Segment Start: DATA FOR THE TASK

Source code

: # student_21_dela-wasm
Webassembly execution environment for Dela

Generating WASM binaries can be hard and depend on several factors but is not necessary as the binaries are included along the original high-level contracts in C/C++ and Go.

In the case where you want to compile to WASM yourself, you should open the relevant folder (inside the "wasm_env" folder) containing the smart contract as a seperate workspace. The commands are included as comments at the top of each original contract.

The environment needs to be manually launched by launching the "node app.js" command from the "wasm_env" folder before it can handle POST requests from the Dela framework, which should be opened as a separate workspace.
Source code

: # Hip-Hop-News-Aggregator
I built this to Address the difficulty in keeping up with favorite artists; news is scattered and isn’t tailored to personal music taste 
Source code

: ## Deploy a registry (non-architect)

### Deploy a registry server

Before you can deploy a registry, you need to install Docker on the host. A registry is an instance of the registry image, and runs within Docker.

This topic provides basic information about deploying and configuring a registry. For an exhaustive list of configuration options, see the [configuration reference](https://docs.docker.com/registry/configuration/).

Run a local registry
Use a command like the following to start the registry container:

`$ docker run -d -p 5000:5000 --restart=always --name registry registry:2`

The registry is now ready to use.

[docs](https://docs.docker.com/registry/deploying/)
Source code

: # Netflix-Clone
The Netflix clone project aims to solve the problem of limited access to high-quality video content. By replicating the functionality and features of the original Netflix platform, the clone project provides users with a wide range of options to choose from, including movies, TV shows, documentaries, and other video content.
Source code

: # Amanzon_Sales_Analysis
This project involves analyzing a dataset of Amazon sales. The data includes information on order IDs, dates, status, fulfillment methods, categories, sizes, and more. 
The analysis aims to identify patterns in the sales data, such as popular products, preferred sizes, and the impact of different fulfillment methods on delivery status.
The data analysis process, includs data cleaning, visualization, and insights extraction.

Segment End: DATA FOR THE TASK

→ WHAT THE EXERCISE ASKS: Repeat all of the data exactly. Include every line.

→ RESULT OF THE TASK:
Source code

: # student_21_dela-wasm
Webassembly execution environment for Dela

Generating WASM binaries can be hard and depend on several factors but is not necessary as the binaries are included along the original high-level contracts in C/C++ and Go.

In the case where you want to compile to WASM yourself, you should open the relevant folder (inside the "wasm_env" folder) containing the smart contract as a seperate workspace. The commands are included as comments at the top of each original contract.

The environment needs to be manually launched by launching the "node app.js" command from the "wasm_env" folder before it can handle POST requests from the Dela framework, which should be opened as a separate workspace.
Source code

: # Hip-Hop-News-Aggregator
I built this to Address the difficulty in keeping up with favorite artists; news is scattered and isn’t tailored to personal music taste 
Source code

: ## Deploy a registry (non-architect)

### Deploy a registry server

Before you can deploy a registry, you need to install Docker on the host. A registry is an instance of the registry image, and runs within Docker.

This topic provides basic information about deploying and configuring a registry. For an exhaustive list of configuration options, see the [configuration reference](https://docs.docker.com/registry/configuration/).

Run a local registry
Use a command like the following to start the registry container:

`$ docker run -d -p 5000:5000 --restart=always --name registry registry:2`

The registry is now ready to use.

[docs](https://docs.docker.com/registry/deploying/)
Source code

: # Netflix-Clone
The Netflix clone project aims to solve the problem of limited access to high-quality video content. By replicating the functionality and features of the original Netflix platform, the clone project provides users with a wide range of options to choose from, including movies, TV shows, documentaries, and other video content.
Source code

: # Amanzon_Sales_Analysis
This project involves analyzing a dataset of Amazon sales. The data includes information on order IDs, dates, status, fulfillment methods, categories, sizes, and more. 
The analysis aims to identify patterns in the sales data, such as popular products, preferred sizes, and the impact of different fulfillment methods on delivery status.
The data analysis process, includs data cleaning, visualization, and insights extraction.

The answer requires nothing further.